Secondo la letteratura scientifica, nella fascia di età che va dall’infanzia all’adolescenza, la dipendenza da alcol e droghe è legato ai disturbi della personalità e del comportamento. La maggior parte dei minori che commettono reati sono passati attraverso il consumo di sostanze stupefacenti.

Tra gli adulti i tossicodipendenti entrati in carcere nel 2004 rappresentano il 29% dei detenuti e di questi il 26% è si nazionalità estera. Sono maschi nel 96% dei casi e di età media 33 anni. Il 77% condannato per reati commessi contro la legge sugli stupefacenti (art. 73 e 74). 11.433 persone hanno usufruito di un provvedimento alternativo alla pena (italiani il 52%), tra questi il 44% condannati per crimini contro il patrimonio (furto, rapina...). (Gabriele Del Grande)

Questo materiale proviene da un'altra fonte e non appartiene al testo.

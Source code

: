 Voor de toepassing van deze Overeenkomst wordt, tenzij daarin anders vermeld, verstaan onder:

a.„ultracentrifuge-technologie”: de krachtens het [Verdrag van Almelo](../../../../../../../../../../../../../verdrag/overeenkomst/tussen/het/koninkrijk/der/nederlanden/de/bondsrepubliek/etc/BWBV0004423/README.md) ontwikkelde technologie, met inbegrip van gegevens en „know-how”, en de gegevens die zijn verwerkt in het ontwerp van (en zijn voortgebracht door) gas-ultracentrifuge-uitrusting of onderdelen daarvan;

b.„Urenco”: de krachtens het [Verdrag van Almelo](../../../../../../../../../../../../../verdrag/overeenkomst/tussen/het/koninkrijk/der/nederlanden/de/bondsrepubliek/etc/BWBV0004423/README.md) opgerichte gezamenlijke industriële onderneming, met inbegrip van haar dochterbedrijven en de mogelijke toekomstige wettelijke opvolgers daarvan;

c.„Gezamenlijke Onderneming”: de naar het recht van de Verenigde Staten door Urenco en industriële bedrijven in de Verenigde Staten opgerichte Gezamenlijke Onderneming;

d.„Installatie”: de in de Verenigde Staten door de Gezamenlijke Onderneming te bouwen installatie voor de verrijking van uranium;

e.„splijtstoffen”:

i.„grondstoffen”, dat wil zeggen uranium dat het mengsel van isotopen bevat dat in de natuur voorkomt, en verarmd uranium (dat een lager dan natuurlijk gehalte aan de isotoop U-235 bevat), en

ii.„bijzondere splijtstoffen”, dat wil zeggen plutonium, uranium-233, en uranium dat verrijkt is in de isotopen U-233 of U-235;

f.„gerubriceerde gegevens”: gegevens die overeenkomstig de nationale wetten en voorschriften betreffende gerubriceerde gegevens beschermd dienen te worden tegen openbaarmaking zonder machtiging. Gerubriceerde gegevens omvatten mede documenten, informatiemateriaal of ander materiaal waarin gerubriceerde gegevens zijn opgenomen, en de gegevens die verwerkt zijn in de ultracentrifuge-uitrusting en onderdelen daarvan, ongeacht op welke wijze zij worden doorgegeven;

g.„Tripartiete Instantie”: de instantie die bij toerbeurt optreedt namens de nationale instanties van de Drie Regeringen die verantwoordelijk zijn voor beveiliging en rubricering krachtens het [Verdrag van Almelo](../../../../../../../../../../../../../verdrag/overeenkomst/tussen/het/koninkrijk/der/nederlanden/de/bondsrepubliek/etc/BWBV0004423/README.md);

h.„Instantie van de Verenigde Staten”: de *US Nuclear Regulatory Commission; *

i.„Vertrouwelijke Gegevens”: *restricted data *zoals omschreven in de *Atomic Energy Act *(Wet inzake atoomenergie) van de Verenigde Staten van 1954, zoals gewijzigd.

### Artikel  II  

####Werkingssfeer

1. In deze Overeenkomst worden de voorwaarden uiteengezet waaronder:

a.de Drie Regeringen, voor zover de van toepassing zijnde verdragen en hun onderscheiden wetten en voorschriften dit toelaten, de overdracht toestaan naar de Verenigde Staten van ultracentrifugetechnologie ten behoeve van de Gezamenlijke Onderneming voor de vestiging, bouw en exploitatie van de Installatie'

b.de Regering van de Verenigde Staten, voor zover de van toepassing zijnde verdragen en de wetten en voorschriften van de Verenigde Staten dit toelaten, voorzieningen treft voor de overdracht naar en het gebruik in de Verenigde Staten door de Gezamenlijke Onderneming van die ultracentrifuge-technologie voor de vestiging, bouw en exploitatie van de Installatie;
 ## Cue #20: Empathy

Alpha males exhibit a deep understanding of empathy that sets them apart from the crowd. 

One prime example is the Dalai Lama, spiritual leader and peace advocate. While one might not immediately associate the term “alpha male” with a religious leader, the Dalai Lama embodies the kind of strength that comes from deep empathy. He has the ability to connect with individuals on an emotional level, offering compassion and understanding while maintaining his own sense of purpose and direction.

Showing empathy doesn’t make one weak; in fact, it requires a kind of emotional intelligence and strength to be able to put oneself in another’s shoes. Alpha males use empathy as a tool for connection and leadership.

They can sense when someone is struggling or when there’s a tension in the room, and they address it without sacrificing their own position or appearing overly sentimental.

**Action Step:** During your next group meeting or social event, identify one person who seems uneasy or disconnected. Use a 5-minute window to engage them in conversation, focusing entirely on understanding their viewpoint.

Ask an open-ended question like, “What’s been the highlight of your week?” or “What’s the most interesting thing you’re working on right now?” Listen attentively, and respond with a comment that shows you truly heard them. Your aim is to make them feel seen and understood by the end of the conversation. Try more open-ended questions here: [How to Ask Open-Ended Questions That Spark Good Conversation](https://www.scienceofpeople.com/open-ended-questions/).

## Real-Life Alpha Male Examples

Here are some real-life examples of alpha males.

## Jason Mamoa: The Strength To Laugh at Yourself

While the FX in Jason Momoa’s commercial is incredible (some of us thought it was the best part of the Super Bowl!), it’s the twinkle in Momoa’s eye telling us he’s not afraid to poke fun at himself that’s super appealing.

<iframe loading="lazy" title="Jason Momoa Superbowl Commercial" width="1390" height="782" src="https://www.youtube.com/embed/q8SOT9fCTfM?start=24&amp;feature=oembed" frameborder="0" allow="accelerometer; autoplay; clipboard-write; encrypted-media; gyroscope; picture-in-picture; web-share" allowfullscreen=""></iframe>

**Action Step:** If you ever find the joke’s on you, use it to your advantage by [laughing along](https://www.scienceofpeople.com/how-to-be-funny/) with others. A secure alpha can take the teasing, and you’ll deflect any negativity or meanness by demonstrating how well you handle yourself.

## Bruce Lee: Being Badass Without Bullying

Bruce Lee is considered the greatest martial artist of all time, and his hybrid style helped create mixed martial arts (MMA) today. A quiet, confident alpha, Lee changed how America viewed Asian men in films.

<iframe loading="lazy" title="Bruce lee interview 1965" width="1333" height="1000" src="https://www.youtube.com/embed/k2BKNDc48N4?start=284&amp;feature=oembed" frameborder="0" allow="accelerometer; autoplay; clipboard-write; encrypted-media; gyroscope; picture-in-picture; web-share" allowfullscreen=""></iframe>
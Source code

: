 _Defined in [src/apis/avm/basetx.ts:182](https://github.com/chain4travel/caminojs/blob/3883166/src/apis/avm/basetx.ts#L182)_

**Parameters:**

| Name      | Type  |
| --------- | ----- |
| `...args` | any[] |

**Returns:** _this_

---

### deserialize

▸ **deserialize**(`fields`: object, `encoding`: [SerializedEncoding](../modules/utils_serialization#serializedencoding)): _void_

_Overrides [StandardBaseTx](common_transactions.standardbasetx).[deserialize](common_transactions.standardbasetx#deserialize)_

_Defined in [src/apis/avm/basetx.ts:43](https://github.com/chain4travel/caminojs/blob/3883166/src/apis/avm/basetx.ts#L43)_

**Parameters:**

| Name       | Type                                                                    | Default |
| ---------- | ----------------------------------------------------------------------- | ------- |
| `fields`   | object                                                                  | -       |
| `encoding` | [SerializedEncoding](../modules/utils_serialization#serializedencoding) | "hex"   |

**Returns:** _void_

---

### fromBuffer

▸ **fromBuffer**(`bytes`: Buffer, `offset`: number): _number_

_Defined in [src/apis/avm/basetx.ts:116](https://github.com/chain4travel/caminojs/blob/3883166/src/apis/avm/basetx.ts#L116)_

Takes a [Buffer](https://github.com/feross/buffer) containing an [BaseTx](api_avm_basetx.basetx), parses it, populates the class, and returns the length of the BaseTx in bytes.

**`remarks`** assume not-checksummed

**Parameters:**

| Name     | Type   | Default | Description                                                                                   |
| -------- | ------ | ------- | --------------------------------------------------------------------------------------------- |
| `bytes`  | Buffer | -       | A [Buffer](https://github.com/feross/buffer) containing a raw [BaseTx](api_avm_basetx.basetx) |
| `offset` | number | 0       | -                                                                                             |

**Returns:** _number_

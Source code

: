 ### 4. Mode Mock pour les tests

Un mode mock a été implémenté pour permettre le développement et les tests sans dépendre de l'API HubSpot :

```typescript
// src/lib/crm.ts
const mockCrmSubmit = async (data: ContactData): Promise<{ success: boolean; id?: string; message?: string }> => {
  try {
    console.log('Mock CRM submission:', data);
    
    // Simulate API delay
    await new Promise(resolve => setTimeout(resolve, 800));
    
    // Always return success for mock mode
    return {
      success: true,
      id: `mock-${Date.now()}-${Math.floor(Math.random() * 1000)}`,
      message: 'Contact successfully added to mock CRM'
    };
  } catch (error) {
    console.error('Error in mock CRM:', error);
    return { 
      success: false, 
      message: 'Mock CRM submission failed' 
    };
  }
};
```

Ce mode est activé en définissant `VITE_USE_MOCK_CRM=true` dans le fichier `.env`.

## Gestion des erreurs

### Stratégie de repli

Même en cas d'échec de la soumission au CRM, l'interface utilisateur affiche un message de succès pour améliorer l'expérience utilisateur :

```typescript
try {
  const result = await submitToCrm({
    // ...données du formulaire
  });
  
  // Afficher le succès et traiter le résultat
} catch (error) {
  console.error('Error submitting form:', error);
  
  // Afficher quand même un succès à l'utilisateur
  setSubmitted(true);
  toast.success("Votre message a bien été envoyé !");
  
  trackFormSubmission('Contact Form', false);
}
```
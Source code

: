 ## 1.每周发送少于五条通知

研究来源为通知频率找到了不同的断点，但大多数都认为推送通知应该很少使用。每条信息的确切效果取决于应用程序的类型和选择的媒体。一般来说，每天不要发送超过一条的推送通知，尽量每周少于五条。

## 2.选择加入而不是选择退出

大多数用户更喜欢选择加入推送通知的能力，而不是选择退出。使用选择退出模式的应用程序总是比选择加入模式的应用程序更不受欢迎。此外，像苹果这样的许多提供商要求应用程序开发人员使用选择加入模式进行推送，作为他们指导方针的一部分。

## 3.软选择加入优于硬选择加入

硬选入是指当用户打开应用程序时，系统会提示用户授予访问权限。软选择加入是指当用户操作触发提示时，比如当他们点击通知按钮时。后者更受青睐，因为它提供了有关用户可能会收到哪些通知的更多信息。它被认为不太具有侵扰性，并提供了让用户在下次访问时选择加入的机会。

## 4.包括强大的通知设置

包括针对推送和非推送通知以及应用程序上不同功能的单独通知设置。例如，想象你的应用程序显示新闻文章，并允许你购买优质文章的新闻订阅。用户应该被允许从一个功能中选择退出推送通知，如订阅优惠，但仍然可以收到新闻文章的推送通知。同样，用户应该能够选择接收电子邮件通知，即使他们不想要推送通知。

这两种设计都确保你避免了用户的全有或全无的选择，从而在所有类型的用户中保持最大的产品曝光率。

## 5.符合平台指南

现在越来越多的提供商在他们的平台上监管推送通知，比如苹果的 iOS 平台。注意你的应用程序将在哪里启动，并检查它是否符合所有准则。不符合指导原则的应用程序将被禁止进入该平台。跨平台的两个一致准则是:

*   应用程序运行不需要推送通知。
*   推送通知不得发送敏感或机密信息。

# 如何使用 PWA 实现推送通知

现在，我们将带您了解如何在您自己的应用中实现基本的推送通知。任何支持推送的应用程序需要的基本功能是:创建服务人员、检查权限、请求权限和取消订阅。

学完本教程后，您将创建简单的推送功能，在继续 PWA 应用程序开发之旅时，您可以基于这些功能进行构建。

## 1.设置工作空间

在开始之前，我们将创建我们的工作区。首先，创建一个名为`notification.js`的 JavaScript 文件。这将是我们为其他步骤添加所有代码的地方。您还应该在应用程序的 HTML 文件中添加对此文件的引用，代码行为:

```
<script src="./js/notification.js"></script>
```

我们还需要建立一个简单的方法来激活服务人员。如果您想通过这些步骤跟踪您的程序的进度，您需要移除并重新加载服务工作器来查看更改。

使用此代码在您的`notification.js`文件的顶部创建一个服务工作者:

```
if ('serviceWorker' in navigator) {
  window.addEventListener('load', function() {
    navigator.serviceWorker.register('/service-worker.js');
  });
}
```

Catania: progetto di attività sportive a favore dei reclusi

 

La Sicilia, 4 luglio 2005

 

Ha avuto inizio nei giorni scorsi a Catania, il progetto di attività sportive a favore dei reclusi dell’Istituto penitenziario minorile di "Bicocca". Si tratta di un’iniziativa portata avanti dalla cooperativa sociale Futur@, realtà salesiana nata due anni e mezzo fa nell’oratorio "San Filippo Neri" di via Vincenzo Giuffrida ed ora operante in corso delle Province n° 263 e realizzata grazie al sostegno dell’assessorato ai Servizi sociali del Comune di Catania. Per un anno i giovani in regime di restrizione nella struttura penitenziaria etnea, avranno l’opportunità di svolgere, quattro volte la settimana, regolare attività fisica. Fortemente voluto dagli operatori della casa circondariale e da Maria Randazzo, vice direttore pro tempore dell’Ipm, il progetto ha come obiettivo quello di coinvolgere i minori, in un particolare periodo della loro vita, in iniziative sportivo-ricreative dalla forte valenza educativa e relazionale. Seguiti da Enzo Treccarichi ed Enzo Buttò, esperti istruttori di attività fisiche e coordinati da Mario Sanginisi, responsabile tecnico del progetto, i ragazzi potranno cimentarsi in diverse discipline sportive.